HALC: Object Hallucination Reduction via Adaptive Focal-Contrast Decoding

This repository provides the official PyTorch implementation of the following paper:

HALC: Object Hallucination Reduction via Adaptive Focal-Contrast Decoding
Zhaorun Chen^1,*, Zhuokai Zhao^2,*, Lingyu Gao³, Hongyin Luo ⁴, Huaxiu Yao ¹, Jiawei Zhou³

¹UNC-Chapel Hill, ²University of Chicago, ³Toyota Technological Institute at Chicago, ⁴Massachusetts Institute of Technology
_{* Equal contribution}

🥳 Features

Currently supported online OH decoding methods

Decoder	Minigpt4-v2	Instructblip	LLaVA-1.5	mPLUG-OWL2
Greedy*	✅	✅	✅	✅
HALC*	✅	✅	✅	✅
OPERA-Beam	✅	✅	✅	✅
VCD	✅	✅	✅	✅
DoLa*	✅	✅	✅	✅

*: indicates the method supports beam search.

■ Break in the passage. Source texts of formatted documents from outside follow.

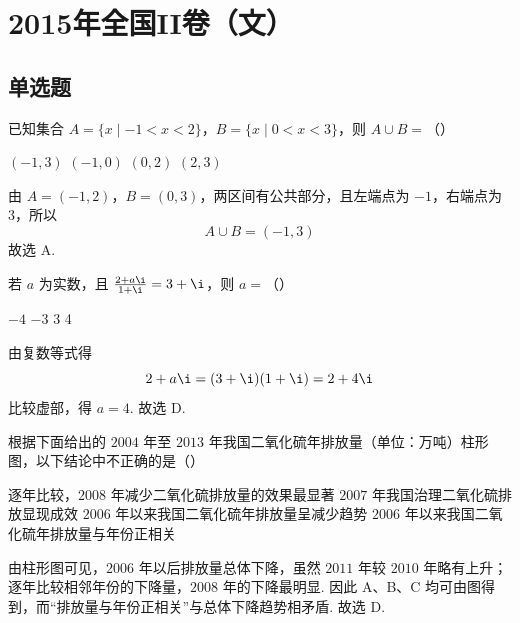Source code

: 
\chapter{2015年全国II卷（文）}

\section{单选题}

\begin{problem}
已知集合 \(A = \{x \mid -1 < x < 2\}\)，\(B = \{x \mid 0 < x < 3\}\)，则 \(A \cup B =\)（\quad）

\choices
    {\((-1,3)\)}
    {\((-1,0)\)}
    {\((0, 2)\)}
    {\((2,3)\)}
\end{problem}


\begin{solution}
由 \(A=(-1,2)\)，\(B=(0,3)\)，两区间有公共部分，且左端点为 \(-1\)，右端点为 \(3\)，所以
\[
A\cup B=(-1,3)
\]
故选 A.
\end{solution}

\begin{problem}
若 \(a\) 为实数，且 \(\frac{2 + a\i}{1 + \i} = 3 + \i\)，则 \(a =\)（\quad）

\choices
    {\(-4\)}
    {\(-3\)}
    {3}
    {4}
\end{problem}


\begin{solution}
由复数等式得
\[
2+a\i=(3+\i)(1+\i)=2+4\i
\]
比较虚部，得 \(a=4\). 故选 D.
\end{solution}

\begin{problem}
根据下面给出的 \(2004\) 年至 \(2013\) 年我国二氧化硫年排放量（单位：万吨）柱形图，以下结论中不正确的是（\quad）


\choices
    {逐年比较，\(2008\) 年减少二氧化硫排放量的效果最显著}
    {\(2007\) 年我国治理二氧化硫排放显现成效}
    {\(2006\) 年以来我国二氧化硫年排放量呈减少趋势}
    {\(2006\) 年以来我国二氧化硫年排放量与年份正相关}
\end{problem}


\begin{solution}
由柱形图可见，\(2006\) 年以后排放量总体下降，虽然 \(2011\) 年较 \(2010\) 年略有上升；逐年比较相邻年份的下降量，\(2008\) 年的下降最明显. 因此 A、B、C 均可由图得到，而“排放量与年份正相关”与总体下降趋势相矛盾. 故选 D.
\end{solution}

Currently supported post-hoc methods

Post-hoc	Minigpt4-v2	Instructblip	LLaVA-1.5	mPLUG-OWL2
Woodpecker	✅	✅	✅	✅
LURE	✅	✅	✅	✅

🛠️ Installation

To install, run the following commands to install the required packages:

git clone https://github.com/BillChan226/HALC.git
cd HALC
conda env create -f environment.yml
conda activate halc

We employ Grounding DINO as the external detector to bound hallucinatory objects. To install GroundingDINO with CUDA, we simplify the installation process, where you can:

# set CUDA_HOME to the virtual environment halc
export CUDA_HOME=$CONDA_PREFIX
# install GroundingDINO
cd decoder_zoo/GroundingDINO
pip install -e .
# go back to HALC root
cd ../..

To download pre-trained model weights for DINO:

# default directory that contains the weights
mkdir model_checkpoints
cd model_checkpoints
# download weights
wget -q https://github.com/IDEA-Research/GroundingDINO/releases/download/v0.1.0-alpha/groundingdino_swint_ogc.pth
# go back to HALC root
cd ..

🐝 LVLM Backbones

The following evaluation requires for MSCOCO 2014 dataset. Please download here and extract it in your data path.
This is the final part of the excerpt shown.